Vinnies News Weekly

March: Highlights

Bringing the Community Together

Building upon the relationships from previous years, a number of ministries have continued to flourish. These include services to the homeless, those who are incarcerated, the elderly and those in care at the hospital. Each weekend, Vinnies and Vincentians come together to serve and build a sense of community.

Auckland City Mission Drop-In Volunteers

On a Saturday and Sunday, the Vinnies serve tea, coffee and meals to those residing at Auckland City Mission. This venue is a haven for those sleeping it rough, or seeking repsite from the cold weather outside. The Vinnies work to develop face to face connections and provide an opportunity for growth.

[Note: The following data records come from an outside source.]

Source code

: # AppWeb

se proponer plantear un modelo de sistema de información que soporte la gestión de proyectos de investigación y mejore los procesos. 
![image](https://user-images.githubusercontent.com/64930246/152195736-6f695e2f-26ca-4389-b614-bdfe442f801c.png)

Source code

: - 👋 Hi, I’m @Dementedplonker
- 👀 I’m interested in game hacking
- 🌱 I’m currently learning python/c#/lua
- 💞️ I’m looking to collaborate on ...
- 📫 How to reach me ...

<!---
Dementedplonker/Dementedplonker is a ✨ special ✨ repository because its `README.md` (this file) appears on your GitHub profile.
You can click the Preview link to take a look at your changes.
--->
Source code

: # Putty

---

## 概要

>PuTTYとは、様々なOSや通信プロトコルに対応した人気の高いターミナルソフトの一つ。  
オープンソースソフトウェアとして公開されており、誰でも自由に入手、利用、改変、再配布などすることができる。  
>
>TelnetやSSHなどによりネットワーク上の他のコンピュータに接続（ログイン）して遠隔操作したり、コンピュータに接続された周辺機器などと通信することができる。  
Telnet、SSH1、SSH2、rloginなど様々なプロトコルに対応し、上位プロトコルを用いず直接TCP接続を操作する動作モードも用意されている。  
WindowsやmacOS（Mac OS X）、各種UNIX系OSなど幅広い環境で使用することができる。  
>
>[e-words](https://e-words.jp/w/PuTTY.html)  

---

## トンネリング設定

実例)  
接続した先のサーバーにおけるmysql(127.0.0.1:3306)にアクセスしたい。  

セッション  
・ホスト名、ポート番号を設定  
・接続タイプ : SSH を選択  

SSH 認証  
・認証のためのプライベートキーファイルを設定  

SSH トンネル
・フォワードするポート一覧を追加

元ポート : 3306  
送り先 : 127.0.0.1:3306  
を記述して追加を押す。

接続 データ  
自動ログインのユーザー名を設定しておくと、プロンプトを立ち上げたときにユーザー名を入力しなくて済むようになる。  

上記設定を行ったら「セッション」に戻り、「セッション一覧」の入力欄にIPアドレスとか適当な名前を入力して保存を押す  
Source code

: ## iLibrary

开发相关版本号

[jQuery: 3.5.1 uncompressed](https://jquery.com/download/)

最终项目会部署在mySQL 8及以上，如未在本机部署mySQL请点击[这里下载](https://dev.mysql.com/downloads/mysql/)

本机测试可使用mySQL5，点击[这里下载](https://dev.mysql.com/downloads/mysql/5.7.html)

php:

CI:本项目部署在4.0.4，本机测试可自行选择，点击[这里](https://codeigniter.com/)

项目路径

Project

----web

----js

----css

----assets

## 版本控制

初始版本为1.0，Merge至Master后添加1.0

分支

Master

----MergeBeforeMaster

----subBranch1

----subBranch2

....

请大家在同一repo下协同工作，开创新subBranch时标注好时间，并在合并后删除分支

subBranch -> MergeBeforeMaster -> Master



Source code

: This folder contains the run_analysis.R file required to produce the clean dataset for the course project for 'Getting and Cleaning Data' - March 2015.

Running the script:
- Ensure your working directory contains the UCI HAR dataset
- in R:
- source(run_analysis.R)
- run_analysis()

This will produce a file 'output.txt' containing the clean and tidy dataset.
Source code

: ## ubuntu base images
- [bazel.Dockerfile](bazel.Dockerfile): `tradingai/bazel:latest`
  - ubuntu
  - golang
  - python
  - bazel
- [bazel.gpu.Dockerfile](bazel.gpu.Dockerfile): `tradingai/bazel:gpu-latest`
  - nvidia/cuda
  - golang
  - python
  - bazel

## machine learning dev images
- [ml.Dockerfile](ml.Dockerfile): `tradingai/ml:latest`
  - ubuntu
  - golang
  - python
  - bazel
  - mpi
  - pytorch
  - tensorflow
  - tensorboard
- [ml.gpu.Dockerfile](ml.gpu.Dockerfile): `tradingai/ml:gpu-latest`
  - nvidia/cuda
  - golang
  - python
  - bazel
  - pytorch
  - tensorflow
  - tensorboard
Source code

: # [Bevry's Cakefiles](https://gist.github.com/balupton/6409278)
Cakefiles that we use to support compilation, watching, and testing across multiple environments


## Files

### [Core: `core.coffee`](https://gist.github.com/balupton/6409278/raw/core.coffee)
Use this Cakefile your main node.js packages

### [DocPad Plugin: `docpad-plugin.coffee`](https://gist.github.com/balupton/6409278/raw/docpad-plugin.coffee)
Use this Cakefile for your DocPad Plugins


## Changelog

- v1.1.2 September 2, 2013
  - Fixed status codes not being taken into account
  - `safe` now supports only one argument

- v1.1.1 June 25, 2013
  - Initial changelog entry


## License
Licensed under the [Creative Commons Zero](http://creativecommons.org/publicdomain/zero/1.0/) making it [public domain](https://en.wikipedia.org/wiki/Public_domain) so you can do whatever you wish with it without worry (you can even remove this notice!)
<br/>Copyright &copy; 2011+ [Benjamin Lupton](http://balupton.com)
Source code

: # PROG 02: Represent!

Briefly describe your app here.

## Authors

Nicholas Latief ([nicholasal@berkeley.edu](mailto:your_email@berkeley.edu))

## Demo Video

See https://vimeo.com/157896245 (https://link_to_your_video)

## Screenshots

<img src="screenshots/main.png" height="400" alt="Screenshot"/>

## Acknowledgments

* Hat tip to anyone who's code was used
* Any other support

New inductees for Auckland City Mission

Prison Ministry

On Sundays, a group of Vinnies Youth have the opportunity to visit those incarcerated within Mt Eden Prison. The group lead a Liturgy of the Word in up to two prison wings at a time, as well as some conversation and waita (songs).

Members of the Prison Ministry group, preparing for weekend services.

Elderly Visitation

Once a fortnight a number of Vinnies also visit Wesley Rest Home Hospital in Mount Eden to connect in with our elders. Those who attend lead the music for residents and engage in conversation. The residents are fond of music and enjoy meeting new faces and connecting in.

VinniesYouth preparing for their ministry at the resthome.

Hospital Ministry

Before Mass on Sunday, Vinnies also have the opportunity to guide patients at Auckland Hospital to and from their rooms. Though the journey is short the conversations which take in the corridor provide a sense of positivity that is well receieved by all. The simple act of being able to attend the Mass is significant for those that go as they seek to recover and rehabilitate themselves.

Members of the weekly Hospital Ministry team

St Pauls Homelessness Retreat 2018

On Holy Thursday to Good Friday, the young men from St Pauls College embarked on their annual homelessness retreat. They fought the cold and built cardboard housing so as to immerse themselves in the reality faced by many throughout Auckland City. The projected number of homeless within a 3km radius of the Sky Tower at the time was 240. This only accounts for those sleeping it rough or residing within emergency housing conditions. Throughout the night they learnt a number of empathy tools, and what it takes to make the ground your house.


In the morning, sore and stiff, the students proceeded to walk to notable locations where the homeless reside. These spaces included James Liston Hostel and Auckland City Mission – an emergency housing centre and support centre respectively. While visiting the students engaged in conversation with the community present, honoring the stories shared with a heartfelt song and college haka. The experience of this retreat provided a profound impact amongst the students, causing a significant shift in mentality and a longing to do more service so as to alleviate this harsh social reality.


Samoa and Tonga Appeal

In light of the Cyclone Gita aftermath, youth from across Auckland banded together to pack and ship resources to the islands of Samoa and Tonga. These resources included   boxes of clothing, blankets and items to help families get back on their feet. All proceeds were donated from across Auckland, with many schools conducting the appeal amongst their own communities.